Zero to Hero

From OpenSFS
Revision as of 12:57, 3 October 2014 by BenEvans (talk | contribs) (First attempts)
Jump to: navigation, search

Starting from scratch

HPC systems provide value through their ability to run big jobs faster than other systems. It is natural to look for performance metrics; users need to know if your system can run their job, managers want to know if they received good value from their vendor, and so on.

When a system is procured, the vendor often provides peak performance numbers. These are based on the theoretical maximum for each component. Storage benchmarks can often run at 80% or more of the theoretical peak. Good results are almost never achieved on the first attempt. What follows here is a guide to improving benchmark results to get to the desired result.

First attempts

A normal test of read and write rates begins with a program that creates random data and writes it to a file. The new file is then read by the processor and sent to /dev/null.

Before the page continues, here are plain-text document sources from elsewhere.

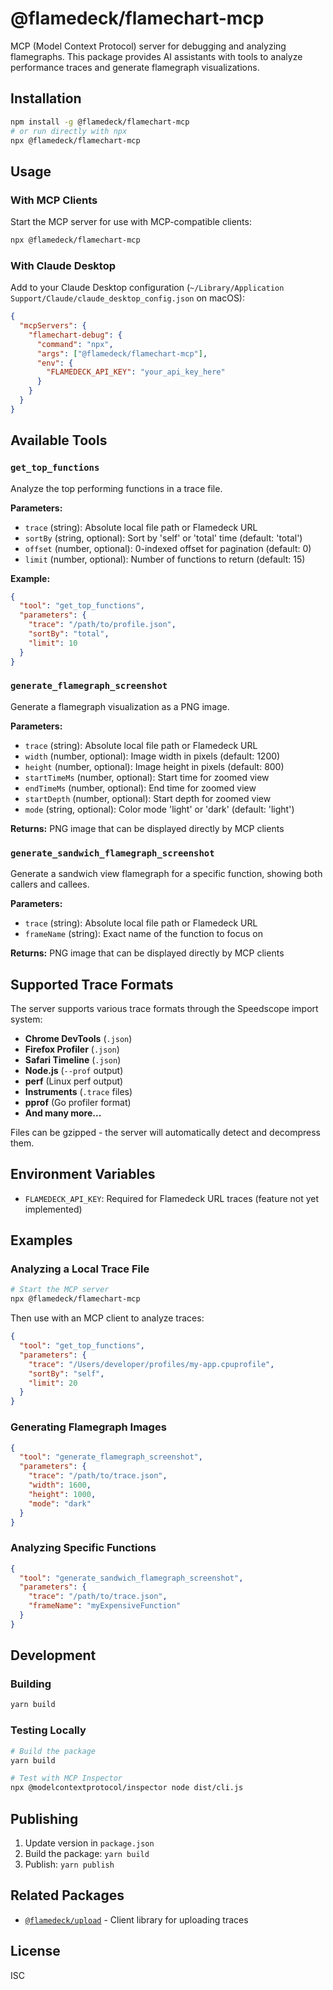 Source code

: # @flamedeck/flamechart-mcp

MCP (Model Context Protocol) server for debugging and analyzing flamegraphs. This package provides AI assistants with tools to analyze performance traces and generate flamegraph visualizations.

## Installation

```bash
npm install -g @flamedeck/flamechart-mcp
# or run directly with npx
npx @flamedeck/flamechart-mcp
```

## Usage

### With MCP Clients

Start the MCP server for use with MCP-compatible clients:

```bash
npx @flamedeck/flamechart-mcp
```

### With Claude Desktop

Add to your Claude Desktop configuration (`~/Library/Application Support/Claude/claude_desktop_config.json` on macOS):

```json
{
  "mcpServers": {
    "flamechart-debug": {
      "command": "npx",
      "args": ["@flamedeck/flamechart-mcp"],
      "env": {
        "FLAMEDECK_API_KEY": "your_api_key_here"
      }
    }
  }
}
```

## Available Tools

### `get_top_functions`

Analyze the top performing functions in a trace file.

**Parameters:**
- `trace` (string): Absolute local file path or Flamedeck URL
- `sortBy` (string, optional): Sort by 'self' or 'total' time (default: 'total')
- `offset` (number, optional): 0-indexed offset for pagination (default: 0)
- `limit` (number, optional): Number of functions to return (default: 15)

**Example:**
```json
{
  "tool": "get_top_functions",
  "parameters": {
    "trace": "/path/to/profile.json",
    "sortBy": "total",
    "limit": 10
  }
}
```

### `generate_flamegraph_screenshot`

Generate a flamegraph visualization as a PNG image.

**Parameters:**
- `trace` (string): Absolute local file path or Flamedeck URL
- `width` (number, optional): Image width in pixels (default: 1200)
- `height` (number, optional): Image height in pixels (default: 800)
- `startTimeMs` (number, optional): Start time for zoomed view
- `endTimeMs` (number, optional): End time for zoomed view
- `startDepth` (number, optional): Start depth for zoomed view
- `mode` (string, optional): Color mode 'light' or 'dark' (default: 'light')

**Returns:** PNG image that can be displayed directly by MCP clients

### `generate_sandwich_flamegraph_screenshot`

Generate a sandwich view flamegraph for a specific function, showing both callers and callees.

**Parameters:**
- `trace` (string): Absolute local file path or Flamedeck URL
- `frameName` (string): Exact name of the function to focus on

**Returns:** PNG image that can be displayed directly by MCP clients

## Supported Trace Formats

The server supports various trace formats through the Speedscope import system:

- **Chrome DevTools** (`.json`)
- **Firefox Profiler** (`.json`)
- **Safari Timeline** (`.json`)
- **Node.js** (`--prof` output)
- **perf** (Linux perf output)
- **Instruments** (`.trace` files)
- **pprof** (Go profiler format)
- **And many more...**

Files can be gzipped - the server will automatically detect and decompress them.

## Environment Variables

- `FLAMEDECK_API_KEY`: Required for Flamedeck URL traces (feature not yet implemented)

## Examples

### Analyzing a Local Trace File

```bash
# Start the MCP server
npx @flamedeck/flamechart-mcp
```

Then use with an MCP client to analyze traces:

```json
{
  "tool": "get_top_functions",
  "parameters": {
    "trace": "/Users/developer/profiles/my-app.cpuprofile",
    "sortBy": "self",
    "limit": 20
  }
}
```

### Generating Flamegraph Images

```json
{
  "tool": "generate_flamegraph_screenshot",
  "parameters": {
    "trace": "/path/to/trace.json",
    "width": 1600,
    "height": 1000,
    "mode": "dark"
  }
}
```

### Analyzing Specific Functions

```json
{
  "tool": "generate_sandwich_flamegraph_screenshot",
  "parameters": {
    "trace": "/path/to/trace.json",
    "frameName": "myExpensiveFunction"
  }
}
```

## Development

### Building

```bash
yarn build
```

### Testing Locally

```bash
# Build the package
yarn build

# Test with MCP Inspector
npx @modelcontextprotocol/inspector node dist/cli.js
```

## Publishing

1. Update version in `package.json`
2. Build the package: `yarn build`
3. Publish: `yarn publish`

## Related Packages

- [`@flamedeck/upload`](https://www.npmjs.com/package/@flamedeck/upload) - Client library for uploading traces

## License

ISC  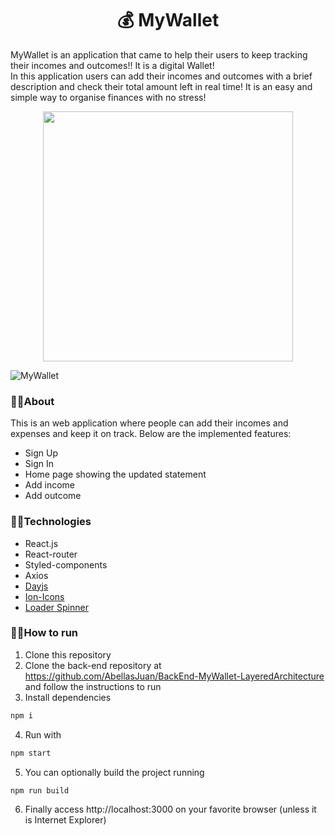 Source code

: <h1 align="center">💰 MyWallet</h1>

MyWallet is an application that came to help their users to keep tracking their incomes and outcomes!! It is a digital Wallet! <br/>
In this application users can add their incomes and outcomes with a brief description and check their total amount left in real time!
It is an easy and simple way to organise finances with no stress!

<p align="center"><img width="400px" src="/assets/my_wallet.gif" /></p>

![MyWallet](https://www.encurtador.com.br/hmnwx)

### 🔹🔹About

This is an web application where people can add their incomes and expenses and keep it on track. Below are the implemented features:

- Sign Up
- Sign In
- Home page showing the updated statement
- Add income
- Add outcome

### 🔹🔹Technologies

- React.js
- React-router
- Styled-components
- Axios
- <a href="https://www.npmjs.com/package/dayjs" target="_blank">Dayjs</a>
- <a href="https://www.npmjs.com/package/react-ionicons" target="_blank">Ion-Icons</a>
- <a href="https://www.npmjs.com/package/react-loader-spinner" target="_blank">Loader Spinner</a>

### 🔹🔹How to run

1. Clone this repository
2. Clone the back-end repository at https://github.com/AbellasJuan/BackEnd-MyWallet-LayeredArchitecture and follow the instructions to run
3. Install dependencies
```bash
npm i
```
4. Run with
```bash
npm start
```
5. You can optionally build the project running
```bash
npm run build
```
6. Finally access http://localhost:3000 on your favorite browser (unless it is Internet Explorer)
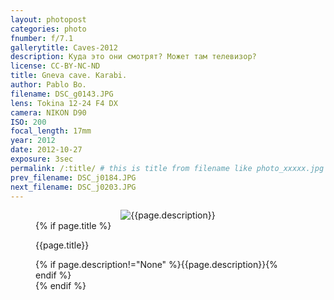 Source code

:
 ```yaml
---
layout: photopost
categories: photo
fnumber: f/7.1
gallerytitle: Caves-2012
description: Куда это они смотрят? Может там телевизор?
license: CC-BY-NC-ND
title: Gneva cave. Karabi.
author: Pablo Bo.
filename: DSC_g0143.JPG
lens: Tokina 12-24 F4 DX
camera: NIKON D90
ISO: 200
focal_length: 17mm
year: 2012
date: 2012-10-27
exposure: 3sec
permalink: /:title/ # this is title from filename like photo_xxxxx.jpg
prev_filename: DSC_j0184.JPG
next_filename: DSC_j0203.JPG
---
```


<figure style="">
<div id="photo" style="text-align: center;">
<img class="" src="{{ site.url }}/images/gallery/{{page.year}}/{{page.gallerytitle}}/{{page.filename}}" alt="{{page.description}}">
</div>
{% if page.title %}
<figcaption><p>{{page.title}}</p>{% if page.description!="None" %}{{page.description}}{% endif %}</figcaption>
{% endif %}
</figure>
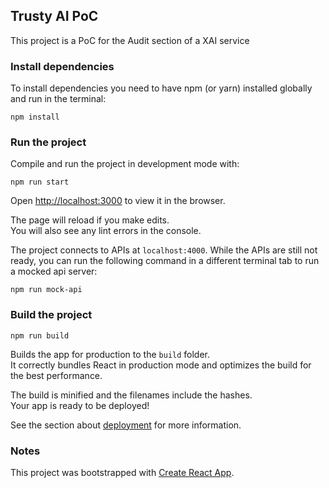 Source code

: ## Trusty AI PoC

This project is a PoC for the Audit section of a XAI service

### Install dependencies

To install dependencies you need to have npm (or yarn) installed globally and run in the terminal:
```
npm install
```
### Run the project

Compile and run the project in development mode with:
```$xslt
npm run start
```

Open [http://localhost:3000](http://localhost:3000) to view it in the browser.

The page will reload if you make edits.<br />
You will also see any lint errors in the console.

The project connects to APIs at `localhost:4000`. While the APIs are still not ready, you can run the following command in a different terminal tab to run a mocked api server:
```
npm run mock-api
```

### Build the project
```$xslt
npm run build
```
Builds the app for production to the `build` folder.<br />
It correctly bundles React in production mode and optimizes the build for the best performance.

The build is minified and the filenames include the hashes.<br />
Your app is ready to be deployed!

See the section about [deployment](https://facebook.github.io/create-react-app/docs/deployment) for more information.


### Notes

This project was bootstrapped with [Create React App](https://github.com/facebook/create-react-app).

The first time you try this, expect to be underwhelmed. It's far from the peak that you expected. What could be wrong? Where is the bottleneck? Is the problem with IO parameters such as the block size, or is there a problem with parallelism?

Start over, restrict your test to one processor and one IO device. Determine the optimal parameters for this configuration. Then see if another processor helps. See if you can double the speed when you are using two IO devices. Find out if one processor can drive two IO devices at twice the speed of one device.


The dd command is something you've heard of, maybe used on occasion for testing disk arrays, you might as well give it a shot, and maybe reading from your local drive is causing some problems. So you run something like:

dd if=/dev/zero of=/mnt/filesystem/testdir/file bs=4k count=1m

You get something that is better than your previous attempts, but still isn't near what you should get.

More threads? can't hurt. You see some improvement as you start to add threads, but the returns are diminishing, and you're still not seeing the numbers you were promised. You're pretty sure you're out of network bandwidth on the client. If you've been working with networked filesystems before, this may or may not have happened to you.

More clients

Time to add another client to the mix. Taking the scripts and configurations you've got from the single client dd script, you expand it out to 2 clients. You get roughly double the performance, now we're getting somewhere.

So you start adding in 4, then 8 then ... clients watching the numbers creep up. However, when you started this whole thing you weren't really thinking of running dozens, hundreds, or thousands? threads across many, many different clients. Things are starting to get messy.

Someone else has got to have done this before, right? Maybe tools exist that can help sort all of this out.

Clustered runs

Hopefully you've got your compute cluster up and running, and you can run jobs on it. Time to go hunting for tools to use. IOR, IOzone and xdd are the tools that the Hero Run task group uses (which is why you're here). So you grab one, find the basic scripts to run them on your cluster, and start firing away, tweaking variables in the scripts, recording numbers, creeping upwards in performance, and hopefully reaching your goal.